It is important to note that the violence unleashed by Khalistani extremists in Melbourne which was recorded on camera is still under investigation and some suspects are yet to be caught nine months since the violence occurred.

Khalistani terrorism emanating from Canada has been a concern for India for many decades. In one of the deadliest terror attacks in aviation history before 9/11, 329 people were killed by Khalistani terrorists on Air India flight 182 which was flying from Montreal to Mumbai via London and New Delhi on 22nd June 1985.

More recently Canada allowed a tableau glorifying the assassination of former Prime Minister of India Indira Gandhi.

Mrs. Gandhi belonged to the Congress party which is currently in Opposition in India and was shot dead by her own Sikh bodyguards in 1984 which was during the height of Khalistan terrorism in the 1980s. Her assassination was tragically followed by mass murders of Sikhs (the official death count is over 3000 in New Delhi and over 8000 across India) allegedly by members of Mrs. Gandhi’s political party.

Prime Minister Anthony Albanese and Indian Prime Minister Narendra Modi; Image Source: PIB
Prime Minister Anthony Albanese and Indian Prime Minister Narendra Modi; Image Source: PIB

The current government in India is pursuing cases related to those killings and was thanked by Sikh leaders in India for doing so. Khalistan terrorism was brought to an end in India by the late nineties but some elements of this terrorist movement have remained operational outside India.
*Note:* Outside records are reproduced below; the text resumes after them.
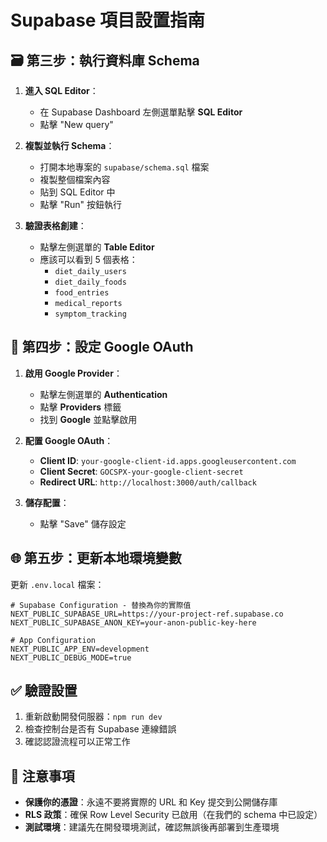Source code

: # Supabase 項目設置指南

## 🗃️ 第三步：執行資料庫 Schema

1. **進入 SQL Editor**：
   - 在 Supabase Dashboard 左側選單點擊 **SQL Editor**
   - 點擊 "New query"

2. **複製並執行 Schema**：
   - 打開本地專案的 `supabase/schema.sql` 檔案
   - 複製整個檔案內容
   - 貼到 SQL Editor 中
   - 點擊 "Run" 按鈕執行

3. **驗證表格創建**：
   - 點擊左側選單的 **Table Editor**
   - 應該可以看到 5 個表格：
     - `diet_daily_users`
     - `diet_daily_foods`
     - `food_entries`
     - `medical_reports`
     - `symptom_tracking`

## 🔐 第四步：設定 Google OAuth

1. **啟用 Google Provider**：
   - 點擊左側選單的 **Authentication**
   - 點擊 **Providers** 標籤
   - 找到 **Google** 並點擊啟用

2. **配置 Google OAuth**：
   - **Client ID**: `your-google-client-id.apps.googleusercontent.com`
   - **Client Secret**: `GOCSPX-your-google-client-secret`
   - **Redirect URL**: `http://localhost:3000/auth/callback`

3. **儲存配置**：
   - 點擊 "Save" 儲存設定

## 🌐 第五步：更新本地環境變數

更新 `.env.local` 檔案：

```env
# Supabase Configuration - 替換為你的實際值
NEXT_PUBLIC_SUPABASE_URL=https://your-project-ref.supabase.co
NEXT_PUBLIC_SUPABASE_ANON_KEY=your-anon-public-key-here

# App Configuration
NEXT_PUBLIC_APP_ENV=development
NEXT_PUBLIC_DEBUG_MODE=true
```

## ✅ 驗證設置

1. 重新啟動開發伺服器：`npm run dev`
2. 檢查控制台是否有 Supabase 連線錯誤
3. 確認認證流程可以正常工作

## 🚨 注意事項

- **保護你的憑證**：永遠不要將實際的 URL 和 Key 提交到公開儲存庫
- **RLS 政策**：確保 Row Level Security 已啟用（在我們的 schema 中已設定）
- **測試環境**：建議先在開發環境測試，確認無誤後再部署到生產環境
There have also been reports of attacks even on members of the Sikh community themselves who do not subscribe to their violent extremism.

Ujjal Dosanjh, former Premier of British Colombia, a Sikh himself, was attacked and viciously beaten for his opposition to Khalistani extremism in 1985, in the parking lot of his office in Vancouver, Canada. He was targeted again in 1999, while he was a member of the Legislative Assembly of British Columbia in Canada when his constituency office was attacked.
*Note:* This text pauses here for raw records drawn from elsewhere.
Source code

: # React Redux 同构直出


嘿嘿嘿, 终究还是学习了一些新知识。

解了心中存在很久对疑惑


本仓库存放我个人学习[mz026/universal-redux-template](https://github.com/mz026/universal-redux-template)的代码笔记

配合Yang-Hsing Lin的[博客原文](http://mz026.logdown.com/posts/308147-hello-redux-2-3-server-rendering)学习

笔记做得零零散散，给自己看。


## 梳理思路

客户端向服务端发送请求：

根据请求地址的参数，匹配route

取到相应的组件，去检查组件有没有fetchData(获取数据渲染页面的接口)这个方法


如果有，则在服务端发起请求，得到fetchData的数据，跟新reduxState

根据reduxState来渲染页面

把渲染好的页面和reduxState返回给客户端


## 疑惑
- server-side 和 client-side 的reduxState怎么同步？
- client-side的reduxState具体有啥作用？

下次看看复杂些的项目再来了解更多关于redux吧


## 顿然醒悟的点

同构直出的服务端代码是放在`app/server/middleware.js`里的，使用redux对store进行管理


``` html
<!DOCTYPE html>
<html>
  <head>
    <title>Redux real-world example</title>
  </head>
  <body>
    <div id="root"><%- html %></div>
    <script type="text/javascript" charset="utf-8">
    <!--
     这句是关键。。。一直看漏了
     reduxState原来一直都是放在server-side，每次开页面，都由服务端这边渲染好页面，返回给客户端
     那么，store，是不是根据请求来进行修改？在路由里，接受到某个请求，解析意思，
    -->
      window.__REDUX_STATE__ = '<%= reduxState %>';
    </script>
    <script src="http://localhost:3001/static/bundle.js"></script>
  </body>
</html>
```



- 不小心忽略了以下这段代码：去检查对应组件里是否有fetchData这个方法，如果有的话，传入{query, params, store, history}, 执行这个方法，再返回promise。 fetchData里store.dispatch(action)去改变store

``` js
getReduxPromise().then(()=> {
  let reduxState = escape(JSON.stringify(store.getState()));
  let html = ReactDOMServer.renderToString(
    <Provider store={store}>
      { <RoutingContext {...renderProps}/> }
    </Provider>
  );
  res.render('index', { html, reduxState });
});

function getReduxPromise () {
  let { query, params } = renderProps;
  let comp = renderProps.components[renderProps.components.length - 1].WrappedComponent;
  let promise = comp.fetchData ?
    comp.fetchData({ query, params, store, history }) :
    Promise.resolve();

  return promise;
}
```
More recently a Sikh broadcaster Harnek Singh was brutally attacked in Auckland, New Zealand, in 2020. The High Court in New Zealand ruled this was an attack motivated by religious extremism finding fellow Sikh Jaspal Singh guilty of attempted murder. The trial for the other accused in this case is ongoing.
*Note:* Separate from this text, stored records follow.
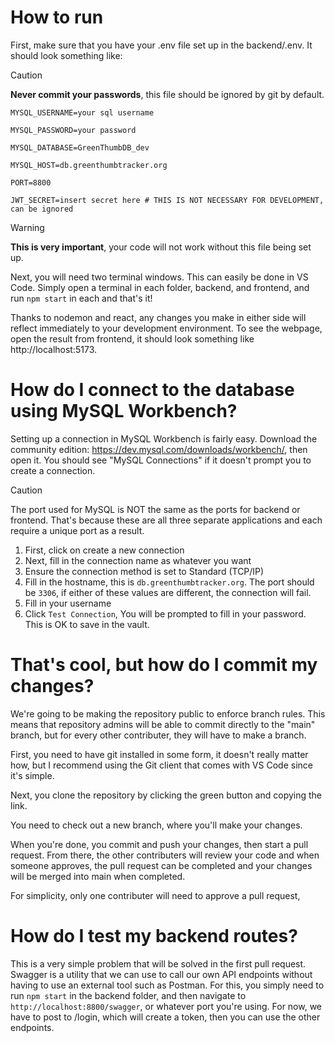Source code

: # How to run

First, make sure that you have your .env file set up in the backend/.env. It should look something like:

> [!CAUTION]
> **Never commit your passwords**, this file should be ignored by git by default.

```
MYSQL_USERNAME=your sql username

MYSQL_PASSWORD=your password

MYSQL_DATABASE=GreenThumbDB_dev

MYSQL_HOST=db.greenthumbtracker.org

PORT=8800

JWT_SECRET=insert secret here # THIS IS NOT NECESSARY FOR DEVELOPMENT, can be ignored
```
> [!WARNING]
> **This is very important**, your code will not work without this file being set up.


Next, you will need two terminal windows. This can easily be done in VS Code. Simply open a terminal in each folder, backend, and frontend, and run `npm start` in each and that's it!

Thanks to nodemon and react, any changes you make in either side will reflect immediately to your development environment. To see the webpage, open the result from frontend, it should look something like http://localhost:5173.

# How do I connect to the database using MySQL Workbench?

Setting up a connection in MySQL Workbench is fairly easy. Download the community edition: https://dev.mysql.com/downloads/workbench/, then open it. You should see "MySQL Connections" if it doesn't prompt you to create a connection.

> [!CAUTION]
> The port used for MySQL is NOT the same as the ports for backend or frontend. That's because these are all three separate applications and each require a unique port as a result.

1. First, click on create a new connection
2. Next, fill in the connection name as whatever you want
3. Ensure the connection method is set to Standard (TCP/IP)
4. Fill in the hostname, this is `db.greenthumbtracker.org`. The port should be `3306`, if either of these values are different, the connection will fail.
5. Fill in your username
6. Click `Test Connection`, You will be prompted to fill in your password. This is OK to save in the vault.

# That's cool, but how do I commit my changes?

We're going to be making the repository public to enforce branch rules. This means that repository admins will be able to commit directly to the "main" branch, but for every other contributer, they will have to make a branch.

First, you need to have git installed in some form, it doesn't really matter how, but I recommend using the Git client that comes with VS Code since it's simple.

Next, you clone the repository by clicking the green button and copying the link.

You need to check out a new branch, where you'll make your changes.

When you're done, you commit and push your changes, then start a pull request. From there, the other contributers will review your code and when someone approves, the pull request can be completed and your changes will be merged into main when completed.

For simplicity, only one contributer will need to approve a pull request, 

# How do I test my backend routes?

This is a very simple problem that will be solved in the first pull request. Swagger is a utility that we can use to call our own API endpoints without having to use an external tool such as Postman. For this, you simply need to run `npm start` in the backend folder, and then navigate to `http://localhost:8800/swagger`, or whatever port you're using. For now, we have to post to /login, which will create a token, then you can use the other endpoints.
Khalistan Terrorism Background

India was rocked by Khalistan terrorism through the 1980s. Thousands of Hindus and Sikhs were killed in the Indian state of Punjab by terrorists who were allegedly supported by Pakistan’s intelligence agency the ISI.

The Khalistani terrorists wanted a separate state for the Sikhs carved out only from Indian Punjab leaving no one in doubt about who was pulling the strings.

When India was partitioned based on the communal agenda of leaders like Mohammed Ali Jinnah, Punjab was partitioned too. Given the communal nature of the new state carved out of India, not just the Hindus but all other minorities in these areas suffered a huge blow.

Before the partition of India, it is estimated that over 2 million Sikhs lived in what is now the territory of Pakistan, especially in Pakistan’s Punjab region. Today that figure ranges between 10,000 to 50,000 approximately around 0.01% of Pakistan’s population. On the other hand, in India during this time the Sikh population has grown from an estimated 700,000 to over 20 million. Sikhs are involved in every sphere of activity in India with two of the past ten Army Chiefs in India belonging to the Sikh faith.

The birthplace of the founder of Sikhism, Guru Nanak Devji, is located in Nankana Sahib, Pakistan. The Pakistani city of Lahore was the capital of the Sikh King Ranjit Singh (popularly known as Sher-e-Punjab or the ‘Lion of Punjab’) who ruled in the early half of the 19th century. Given the near ethnic cleansing of the Sikhs from Pakistan in spite of the rich Sikh history of the region, the agenda of the Khalistani separatists is a matter of grave concern for Sikhs in India and around the world.

While Khalistan terrorism was brought to an end by India within its territory almost thirty years ago, some groups of Khalistani separatists and their supporters have remained active in some Western countries allegedly with support from Pakistan’s spy agency ISI.

Many victims of Khalistani terrorism including Hindus and Sikhs live in Australia and are deeply disturbed by the omission of vital facts and one-sided reporting by some media outlets here.

Further, there is also concern among the diaspora that no arrests have been made so far over several attacks on Hindu temples across Australia.

Khalistani extremists have also released several posters and videos openly inciting hatred against the diaspora and Hindus in particular and yet there has been no concrete action taken against this religious vilification so far.

The Indian diaspora is closely watching these developments.